▸ **TASK DETAILS**
Return the data below exactly, stopping after the line with "container (during startup).".

(Saved entries)
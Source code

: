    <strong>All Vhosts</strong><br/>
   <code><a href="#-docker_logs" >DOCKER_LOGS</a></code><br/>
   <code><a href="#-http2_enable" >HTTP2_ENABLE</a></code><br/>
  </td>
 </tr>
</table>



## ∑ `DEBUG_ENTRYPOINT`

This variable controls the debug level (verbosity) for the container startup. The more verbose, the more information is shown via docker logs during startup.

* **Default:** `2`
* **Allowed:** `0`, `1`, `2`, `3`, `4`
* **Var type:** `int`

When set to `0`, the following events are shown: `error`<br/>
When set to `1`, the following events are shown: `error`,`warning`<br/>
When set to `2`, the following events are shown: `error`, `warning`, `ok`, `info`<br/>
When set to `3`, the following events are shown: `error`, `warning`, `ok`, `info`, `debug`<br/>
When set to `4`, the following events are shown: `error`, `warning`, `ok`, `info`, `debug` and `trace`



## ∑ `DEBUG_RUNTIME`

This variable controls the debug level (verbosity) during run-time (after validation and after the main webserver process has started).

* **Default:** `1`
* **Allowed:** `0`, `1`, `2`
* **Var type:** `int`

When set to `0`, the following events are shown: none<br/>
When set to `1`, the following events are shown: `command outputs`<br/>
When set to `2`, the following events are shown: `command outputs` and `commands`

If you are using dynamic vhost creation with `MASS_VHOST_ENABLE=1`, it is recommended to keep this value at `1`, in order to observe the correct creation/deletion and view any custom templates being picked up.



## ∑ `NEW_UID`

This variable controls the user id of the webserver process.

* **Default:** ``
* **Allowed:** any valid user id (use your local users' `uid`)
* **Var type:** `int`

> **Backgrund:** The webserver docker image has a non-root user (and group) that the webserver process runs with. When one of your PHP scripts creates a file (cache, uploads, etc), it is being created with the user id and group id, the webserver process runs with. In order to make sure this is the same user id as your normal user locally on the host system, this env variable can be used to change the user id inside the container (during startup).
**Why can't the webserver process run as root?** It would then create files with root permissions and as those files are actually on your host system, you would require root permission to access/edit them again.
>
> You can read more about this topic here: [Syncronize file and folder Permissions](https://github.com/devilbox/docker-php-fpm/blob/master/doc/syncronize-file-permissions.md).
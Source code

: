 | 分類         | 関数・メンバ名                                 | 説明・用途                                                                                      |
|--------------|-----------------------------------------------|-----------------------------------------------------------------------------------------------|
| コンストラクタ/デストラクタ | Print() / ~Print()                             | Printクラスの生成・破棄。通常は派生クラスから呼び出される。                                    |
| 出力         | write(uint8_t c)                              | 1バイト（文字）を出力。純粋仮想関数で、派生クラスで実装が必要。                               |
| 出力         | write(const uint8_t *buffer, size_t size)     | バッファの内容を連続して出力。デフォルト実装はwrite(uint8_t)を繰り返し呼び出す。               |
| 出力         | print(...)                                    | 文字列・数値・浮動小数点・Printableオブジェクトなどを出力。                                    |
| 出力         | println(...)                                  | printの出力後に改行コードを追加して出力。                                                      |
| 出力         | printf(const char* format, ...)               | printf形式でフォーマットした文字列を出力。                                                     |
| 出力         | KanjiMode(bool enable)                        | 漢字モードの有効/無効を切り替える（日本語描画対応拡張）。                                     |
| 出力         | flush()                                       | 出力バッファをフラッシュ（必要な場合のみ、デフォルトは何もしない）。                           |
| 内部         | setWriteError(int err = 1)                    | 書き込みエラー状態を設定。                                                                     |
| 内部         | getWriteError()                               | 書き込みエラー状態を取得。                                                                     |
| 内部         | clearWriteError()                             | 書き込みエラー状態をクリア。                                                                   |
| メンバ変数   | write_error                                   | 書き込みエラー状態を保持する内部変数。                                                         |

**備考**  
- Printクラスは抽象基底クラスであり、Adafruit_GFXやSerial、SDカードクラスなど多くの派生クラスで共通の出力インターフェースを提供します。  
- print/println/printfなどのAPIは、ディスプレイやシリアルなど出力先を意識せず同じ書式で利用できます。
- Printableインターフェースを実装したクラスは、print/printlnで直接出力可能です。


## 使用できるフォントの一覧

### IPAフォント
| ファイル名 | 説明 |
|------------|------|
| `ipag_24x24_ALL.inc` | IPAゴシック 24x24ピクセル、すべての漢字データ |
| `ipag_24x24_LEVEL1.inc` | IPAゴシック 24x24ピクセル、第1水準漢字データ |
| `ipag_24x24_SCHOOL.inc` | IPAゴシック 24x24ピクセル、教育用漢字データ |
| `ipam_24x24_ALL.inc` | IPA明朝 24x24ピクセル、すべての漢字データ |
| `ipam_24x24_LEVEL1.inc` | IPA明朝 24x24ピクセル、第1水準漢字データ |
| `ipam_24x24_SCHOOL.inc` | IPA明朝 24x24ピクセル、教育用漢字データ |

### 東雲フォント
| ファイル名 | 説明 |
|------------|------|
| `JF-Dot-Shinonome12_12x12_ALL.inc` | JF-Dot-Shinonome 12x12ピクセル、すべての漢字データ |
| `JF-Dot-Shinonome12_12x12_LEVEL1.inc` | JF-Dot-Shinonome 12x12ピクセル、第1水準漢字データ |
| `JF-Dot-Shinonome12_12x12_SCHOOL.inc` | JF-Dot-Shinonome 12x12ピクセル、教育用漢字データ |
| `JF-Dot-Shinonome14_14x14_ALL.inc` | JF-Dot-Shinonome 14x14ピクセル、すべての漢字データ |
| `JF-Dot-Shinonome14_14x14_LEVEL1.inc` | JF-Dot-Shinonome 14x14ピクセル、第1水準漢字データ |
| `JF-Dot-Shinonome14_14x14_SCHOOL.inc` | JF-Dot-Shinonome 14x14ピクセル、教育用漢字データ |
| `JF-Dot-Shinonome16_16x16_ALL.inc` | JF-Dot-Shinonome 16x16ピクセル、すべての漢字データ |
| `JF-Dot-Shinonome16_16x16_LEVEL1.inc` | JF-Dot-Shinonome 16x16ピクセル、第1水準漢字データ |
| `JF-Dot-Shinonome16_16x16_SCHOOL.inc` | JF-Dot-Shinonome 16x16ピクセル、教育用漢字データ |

▸ **WRITTEN ANSWER**
Source code

:    <strong>All Vhosts</strong><br/>
   <code><a href="#-docker_logs" >DOCKER_LOGS</a></code><br/>
   <code><a href="#-http2_enable" >HTTP2_ENABLE</a></code><br/>
  </td>
 </tr>
</table>



## ∑ `DEBUG_ENTRYPOINT`

This variable controls the debug level (verbosity) for the container startup. The more verbose, the more information is shown via docker logs during startup.

* **Default:** `2`
* **Allowed:** `0`, `1`, `2`, `3`, `4`
* **Var type:** `int`

When set to `0`, the following events are shown: `error`<br/>
When set to `1`, the following events are shown: `error`,`warning`<br/>
When set to `2`, the following events are shown: `error`, `warning`, `ok`, `info`<br/>
When set to `3`, the following events are shown: `error`, `warning`, `ok`, `info`, `debug`<br/>
When set to `4`, the following events are shown: `error`, `warning`, `ok`, `info`, `debug` and `trace`



## ∑ `DEBUG_RUNTIME`

This variable controls the debug level (verbosity) during run-time (after validation and after the main webserver process has started).

* **Default:** `1`
* **Allowed:** `0`, `1`, `2`
* **Var type:** `int`

When set to `0`, the following events are shown: none<br/>
When set to `1`, the following events are shown: `command outputs`<br/>
When set to `2`, the following events are shown: `command outputs` and `commands`

If you are using dynamic vhost creation with `MASS_VHOST_ENABLE=1`, it is recommended to keep this value at `1`, in order to observe the correct creation/deletion and view any custom templates being picked up.



## ∑ `NEW_UID`

This variable controls the user id of the webserver process.

* **Default:** ``
* **Allowed:** any valid user id (use your local users' `uid`)
* **Var type:** `int`

> **Backgrund:** The webserver docker image has a non-root user (and group) that the webserver process runs with. When one of your PHP scripts creates a file (cache, uploads, etc), it is being created with the user id and group id, the webserver process runs with. In order to make sure this is the same user id as your normal user locally on the host system, this env variable can be used to change the user id inside the container (during startup).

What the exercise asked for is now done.